Event Details:
Kevan Shokat
Professor and Chair
Department of Cellular and Molecular Pharmacology
University of California, San Francisco
Abstract
Somatic mutations in the small GTPase K-Ras are the most common activating lesions found in human cancer, and are generally associated with poor response to standard therapies. Efforts to directly target this oncogene have faced difficulties due to its picomolar affinity for GTP/GDP and the absence of known allosteric regulatory sites. Oncogenic mutations result in functional activation of Ras family proteins by impairing GTP hydrolysis. With diminished regulation by GTPase activity, the nucleotide state of Ras becomes more dependent upon relative nucleotide affinity and concentration.
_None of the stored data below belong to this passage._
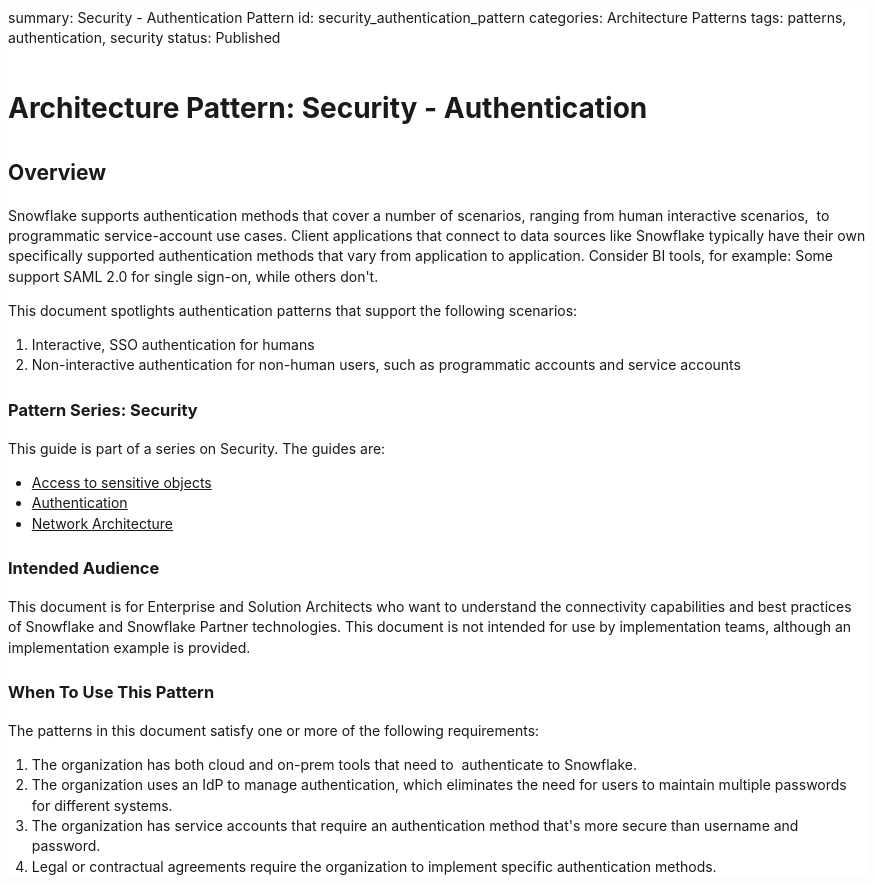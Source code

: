 summary: Security - Authentication Pattern
id: security_authentication_pattern
categories: Architecture Patterns
tags: patterns, authentication, security
status: Published

# Architecture Pattern: Security - Authentication 

## Overview

Snowflake supports authentication methods that cover a number of
scenarios, ranging from human interactive scenarios,  to programmatic
service-account use cases. Client applications that connect to data
sources like Snowflake typically have their own specifically supported
authentication methods that vary from application to application.
Consider BI tools, for example: Some support SAML 2.0 for single
sign-on, while others don't. 

This document spotlights authentication patterns that support the
following scenarios:

1.  Interactive, SSO authentication for humans
2.  Non-interactive authentication for non-human users, such as
    programmatic accounts and service accounts

### Pattern Series: Security

This guide is part of a series on Security. The guides are:
- [Access to sensitive objects](../security_access_to_sensitive_objects/index.html)
- [Authentication](../security_authentication_pattern/index.html)
- [Network Architecture](../security_network_architecture_pattern/index.html)

### Intended Audience

This document is for Enterprise and Solution Architects who want to understand the connectivity capabilities and best practices of Snowflake and Snowflake Partner technologies. This document is not intended for use by implementation teams, although an implementation example is provided.

### When To Use This Pattern

The patterns in this document satisfy one or more of the following
requirements:

1.  The organization has both cloud and on-prem tools that need to
     authenticate to Snowflake. 
2.  The organization uses an IdP to manage authentication, which
    eliminates the need for users to maintain multiple passwords for
    different systems. 
3.  The organization has service accounts that require an authentication
    method that's more secure than username and password. 
4.  Legal or contractual agreements require the organization to
    implement specific authentication methods.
This gives GTP an advantage over GDP and increases the proportion of active GTP-bound Ras. I will discuss the development of small molecules that irreversibly bind to a common oncogenic mutant, K-RasG12C. These compounds rely on the mutant cysteine for binding and therefore do not affect the wild type protein (WT). I will discuss a new genome wide Crispr-i screen in K-RasG12C mutant cells treated with ARS-1620 to identify collateral dependencies which can be targeted in the clinic. I will also discuss ways to leverage immune cell killing of K-RasG12C cells treated with ARS-1620.